Asukapaper

The real Asuka; the only Asuka

  • she/her

she/her, 29, low resolution brain goblin, prolonged Cinema-Media-Arts and Polisci undergrad, ongoing Gender Situation. Asuka for short, Asukapaper for long, and Jill for real

Discord ID: asukapaper (they took away the funny numbers, curses)


Partheniad
@Partheniad

People don't like to fail. Fuck, I hate failing. In games it can be alright. But if you can align your mind right it can actually be fun.

A reason I loved Forged in the Dark and other dice pool systems is that they never guarantee success. You can raise your odds to the moon, but I've seen rolls of 6d+ have nothing over three. It is possible to roll twenty dice and get all ones, not likely, but possible in our reality. This is in contrast to other systems where you get modifiers to rolls and can wind up guaranteeing your success.

I bring this up because I've seen players do this time and again where they build these mighty actions and describe the anime ass shit they are about to do- then fail and just crumple. They stop wanting to describe things and act like a kid who wants to take the ball home. Namely, they take it personally. This didn't go through way I wanted. And that is valid.
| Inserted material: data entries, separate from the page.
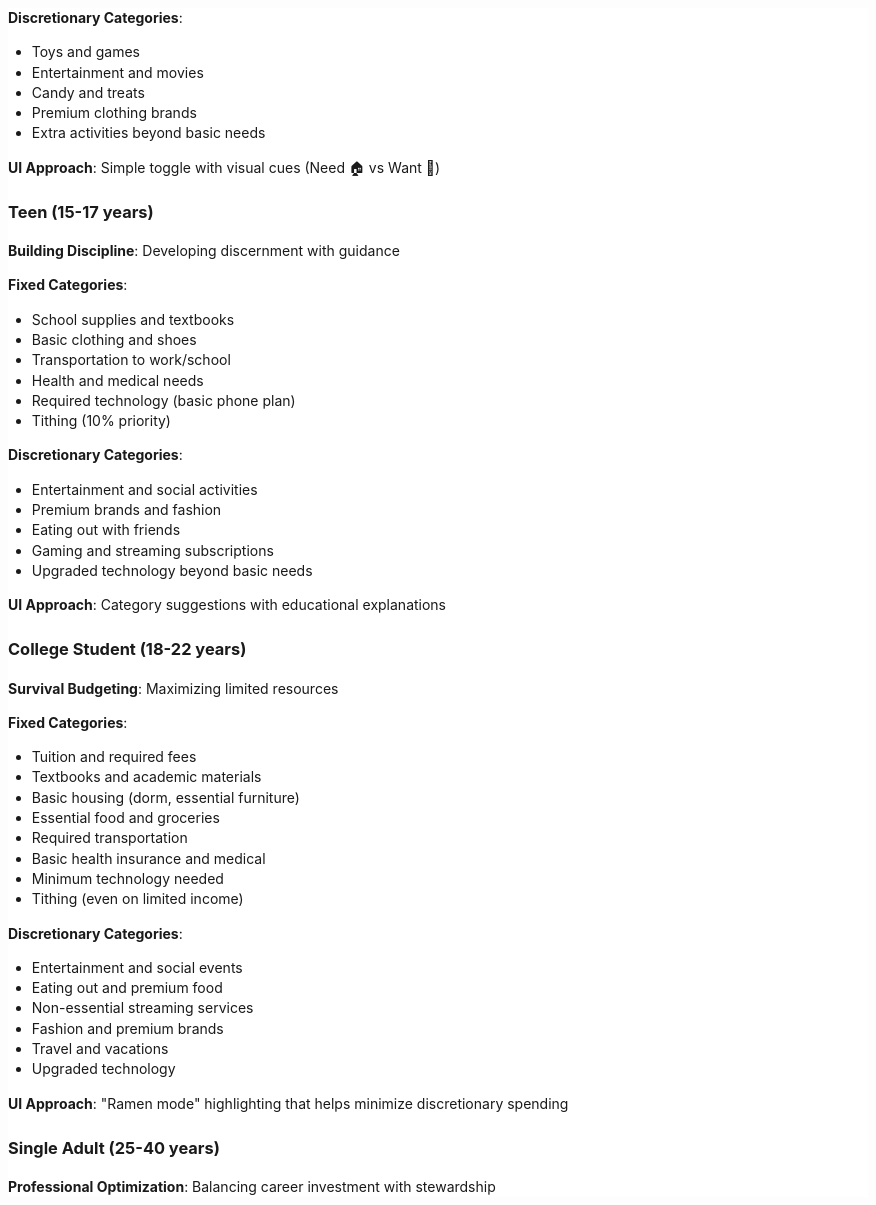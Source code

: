 **Discretionary Categories**:
- Toys and games
- Entertainment and movies  
- Candy and treats
- Premium clothing brands
- Extra activities beyond basic needs

**UI Approach**: Simple toggle with visual cues (Need 🏠 vs Want 🎁)

### Teen (15-17 years)
**Building Discipline**: Developing discernment with guidance

**Fixed Categories**:
- School supplies and textbooks
- Basic clothing and shoes
- Transportation to work/school
- Health and medical needs
- Required technology (basic phone plan)
- Tithing (10% priority)

**Discretionary Categories**:
- Entertainment and social activities
- Premium brands and fashion
- Eating out with friends
- Gaming and streaming subscriptions
- Upgraded technology beyond basic needs

**UI Approach**: Category suggestions with educational explanations

### College Student (18-22 years)
**Survival Budgeting**: Maximizing limited resources

**Fixed Categories**:
- Tuition and required fees
- Textbooks and academic materials
- Basic housing (dorm, essential furniture)
- Essential food and groceries
- Required transportation
- Basic health insurance and medical
- Minimum technology needed
- Tithing (even on limited income)

**Discretionary Categories**:
- Entertainment and social events
- Eating out and premium food
- Non-essential streaming services
- Fashion and premium brands
- Travel and vacations
- Upgraded technology

**UI Approach**: "Ramen mode" highlighting that helps minimize discretionary spending

### Single Adult (25-40 years)
**Professional Optimization**: Balancing career investment with stewardship
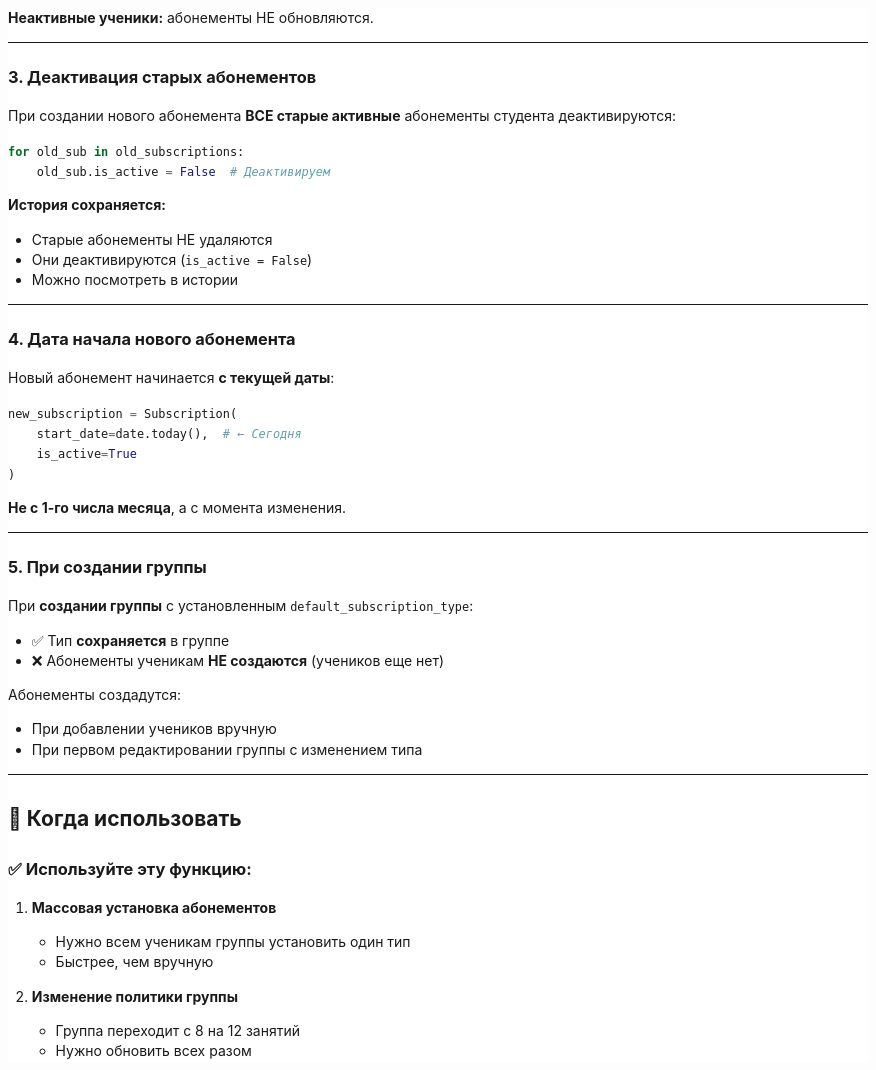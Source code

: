 **Неактивные ученики:** абонементы НЕ обновляются.

---

### 3. Деактивация старых абонементов

При создании нового абонемента **ВСЕ старые активные** абонементы студента деактивируются:
```python
for old_sub in old_subscriptions:
    old_sub.is_active = False  # Деактивируем
```

**История сохраняется:**
- Старые абонементы НЕ удаляются
- Они деактивируются (`is_active = False`)
- Можно посмотреть в истории

---

### 4. Дата начала нового абонемента

Новый абонемент начинается **с текущей даты**:
```python
new_subscription = Subscription(
    start_date=date.today(),  # ← Сегодня
    is_active=True
)
```

**Не с 1-го числа месяца**, а с момента изменения.

---

### 5. При создании группы

При **создании группы** с установленным `default_subscription_type`:
- ✅ Тип **сохраняется** в группе
- ❌ Абонементы ученикам **НЕ создаются** (учеников еще нет)

Абонементы создадутся:
- При добавлении учеников вручную
- При первом редактировании группы с изменением типа

---

## 🎯 Когда использовать

### ✅ Используйте эту функцию:

1. **Массовая установка абонементов**
   - Нужно всем ученикам группы установить один тип
   - Быстрее, чем вручную

2. **Изменение политики группы**
   - Группа переходит с 8 на 12 занятий
   - Нужно обновить всех разом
But the trick to having fun with failures is to sell them. This is a term from wrestling where one side successfully communicates the impact their opponent's hit had. (The term no-sell is when someone doesn't budge when taking a hit.) And if you can think of this in the frame of how to tell a really cool fight or scene you are in instead of just being in your characters head, then you can start telling more interesting stories.

You roll a massive pool of dice and fail anyway? Work with your GM in describing how your confidence in that moment leads to you getting thrashed. Paint a picture of your despair. How do you feel in that moment?
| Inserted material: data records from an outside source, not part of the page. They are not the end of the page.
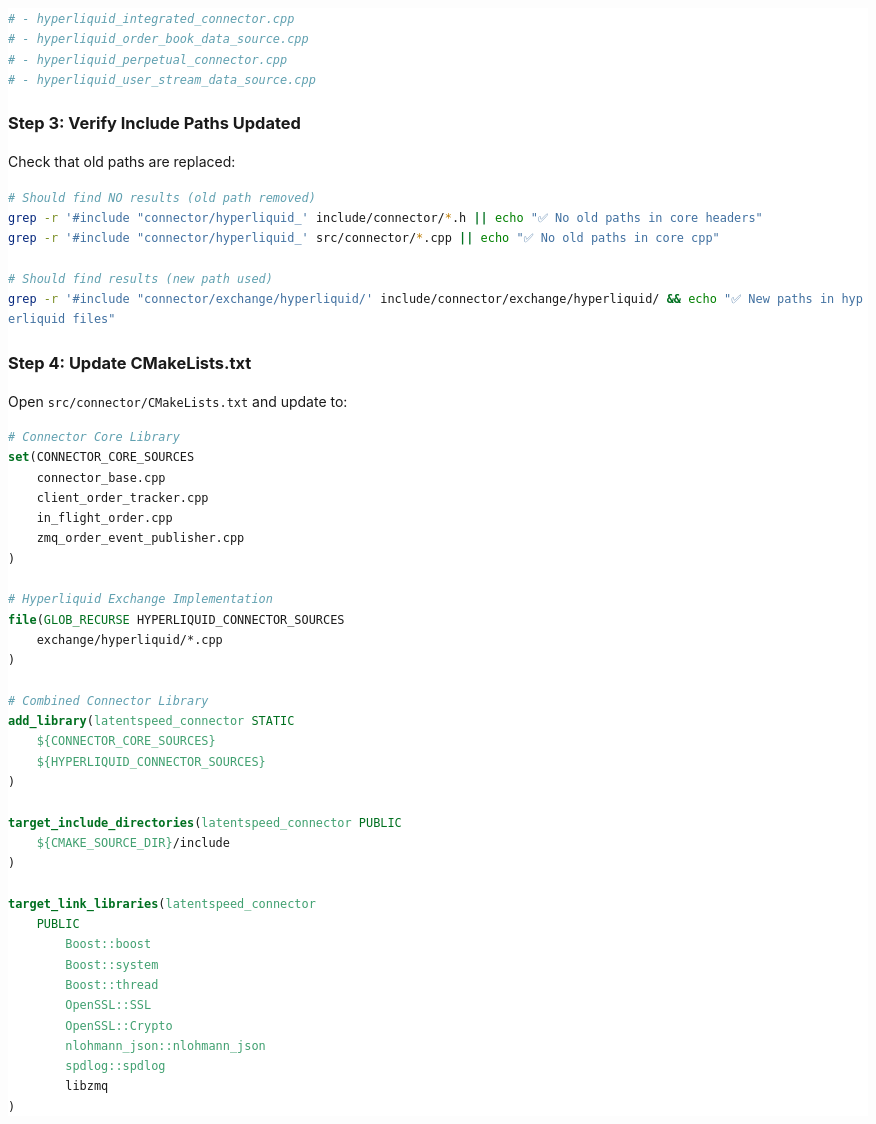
 ```bash
# - hyperliquid_integrated_connector.cpp
# - hyperliquid_order_book_data_source.cpp
# - hyperliquid_perpetual_connector.cpp
# - hyperliquid_user_stream_data_source.cpp
```

### Step 3: Verify Include Paths Updated

Check that old paths are replaced:

```bash
# Should find NO results (old path removed)
grep -r '#include "connector/hyperliquid_' include/connector/*.h || echo "✅ No old paths in core headers"
grep -r '#include "connector/hyperliquid_' src/connector/*.cpp || echo "✅ No old paths in core cpp"

# Should find results (new path used)
grep -r '#include "connector/exchange/hyperliquid/' include/connector/exchange/hyperliquid/ && echo "✅ New paths in hyperliquid files"
```

### Step 4: Update CMakeLists.txt

Open `src/connector/CMakeLists.txt` and update to:

```cmake
# Connector Core Library
set(CONNECTOR_CORE_SOURCES
    connector_base.cpp
    client_order_tracker.cpp
    in_flight_order.cpp
    zmq_order_event_publisher.cpp
)

# Hyperliquid Exchange Implementation  
file(GLOB_RECURSE HYPERLIQUID_CONNECTOR_SOURCES
    exchange/hyperliquid/*.cpp
)

# Combined Connector Library
add_library(latentspeed_connector STATIC
    ${CONNECTOR_CORE_SOURCES}
    ${HYPERLIQUID_CONNECTOR_SOURCES}
)

target_include_directories(latentspeed_connector PUBLIC
    ${CMAKE_SOURCE_DIR}/include
)

target_link_libraries(latentspeed_connector
    PUBLIC
        Boost::boost
        Boost::system
        Boost::thread
        OpenSSL::SSL
        OpenSSL::Crypto
        nlohmann_json::nlohmann_json
        spdlog::spdlog
        libzmq
)
```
Because it sucks to have someone fail and go "this is bullshit. Okay what happens" it's another to collaborate on the story and go "alright he hits me yeah? And I fucking blast through the door into the next room and smash into the office. We see me out a hand on the shattered desk and it looks like I'm gonna get up and keep fighting before my leg gives out beneath me and I look and see it's twisted the wrong way."

Because if you allow your opponents hits to connect. If you sell their impact and make them feel powerful. You will feel like a goddamn hero when you finally overcome them.

This goes for non combat scenes too. Players don't want their characters to ever look stupid. I see so many tiny arguments and retcons about "well I wouldn't have done that" when an NPC gets one over on them. Just, let your characters be the fool in that moment. Let them lose and be upset and vow revenge. Don't try and fucking save scum your way back because you don't like the way this played out.

And here's the other secret to this kids. If you give them you shall receive. Storytellers love to match energy. If you show you are willing to take the hits then so will your GM and you will both become the more creative in how you express those failures.